Une antiquité: La blouse du maître

GRAPHOMANIE

Encore une publication de Jean Mourot!

Les éditions BoD viennent de sortir le nouveau livre de témoignage du retraité graphomane de Yainville. En voici la couverture et la présentation. Il n'est pas interdit transmettre cette publicité autour de vous: c'est le seul moyen d'informer d'éventuels lecteurs.


Il y a 40 ans, la blouse était encore l’uniforme des maîtres d’école. Depuis, elle a disparu en même temps que les secrétaires de mairie-instituteurs. Les petites écoles ont fermé les unes après les autres. L’école rurale appartient désormais à un folklore désuet alimentant la nostalgie de ses anciens élèves.
Après quatre années en banlieue rouennaise, l’auteur a été nommé avec son épouse dans l’une de ces écoles de hameau qu’on construisait encore dans les années soixante. Ouverte en septembre 1958 au milieu des prés et des champs, l’école des Sablons de Jumièges ne comportait que deux classes mixtes, mal chauffées en hiver par un vieux poêle Godin. L’appartement de fonction surmontait la classe des grands. C’est la solitude du lieu et le fait de ne pas y être astreint à assurer le secrétariat de mairie qui avaient séduit le nouveau maître lorsqu’il l’avait visitée, alors qu’il cherchait à quitter la ville pour la campagne en espérant y trouver une “petite bonne” pour s’occuper de leurs jeunes enfants. Elle allait devenir “l’école des Mourot” avant de connaître un rapide déclin après leur départ,dans les années quatre-vingts.

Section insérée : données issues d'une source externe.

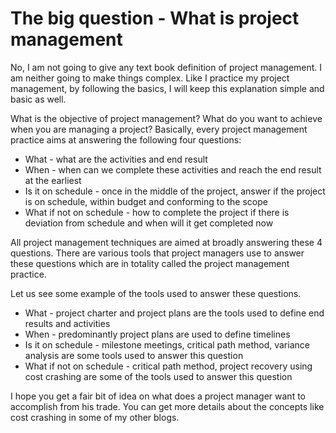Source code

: # The big question - What is project management

No, I am not going to give any text book definition of project management. I am neither going to make things complex. Like I practice my project management, by following the basics, I will keep this explanation simple and basic as well.

What is the objective of project management? What do you want to achieve when you are managing a project? Basically, every project management practice aims at answering the following four questions:

* What - what are the activities and end result
* When - when can we complete these activities and reach the end result at the earliest
* Is it on schedule - once in the middle of the project, answer if the project is on schedule, within budget and conforming to the scope
* What if not on schedule - how to complete the project if there is deviation from schedule and when will it get completed now

All project management techniques are aimed at broadly answering these 4 questions. There are various tools that project managers use to answer these questions which are in totality called the project management practice.

Let us see some example of the tools used to answer these questions.

* What - project charter and project plans are the tools used to define end results and activities
* When - predominantly project plans are used to define timelines
* Is it on schedule - milestone meetings, critical path method, variance analysis are some tools used to answer this question
* What if not on schedule - critical path method, project recovery using cost crashing are some of the tools used to answer this question

I hope you get a fair bit of idea on what does a project manager want to accomplish from his trade. You can get more details about the concepts like cost crashing in some of my other blogs.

Devenue école à classe unique, faute d’élèves, elle fermera définitivement vers 1990.
En 20 ans, ce « couple pédagogique » en blouse aura préparé à la vie plusieurs générations d’élèves, avant de les préparer au collège unique après la suppression des classes de Fin d’Études et du fameux “Certif”, le baccalauréat des pauvres. C’est de ces années qui virent la fin de l’école de Jules Ferry, que témoignent ces mémoires. Ils ressuscitent une époque révolue, évoquant des lieux, des personnes, des habitudes qui ont depuis bien changé. On y trouvera aussi la vie d’une famille, en parallèle avec celle d’un militant politique et syndical impliqué dans une période troublée, au cours de laquelle un nouveau monde a progressivement remplacé l’ancien.
On peut se procurer l'ouvrage, illustré, chez l'auteur (Jean Mourot 622 bis rue de l'Essart 76480 YAINVILLE) ou le commander en librairie (ISBN 978-2-8106-0332-9) 272 p. 16 € ou encore l'acheter en ligne sur www.chapitre.com ou www.alapage.com ou encore www.amazon.fr franco de port et avec 5% de remise.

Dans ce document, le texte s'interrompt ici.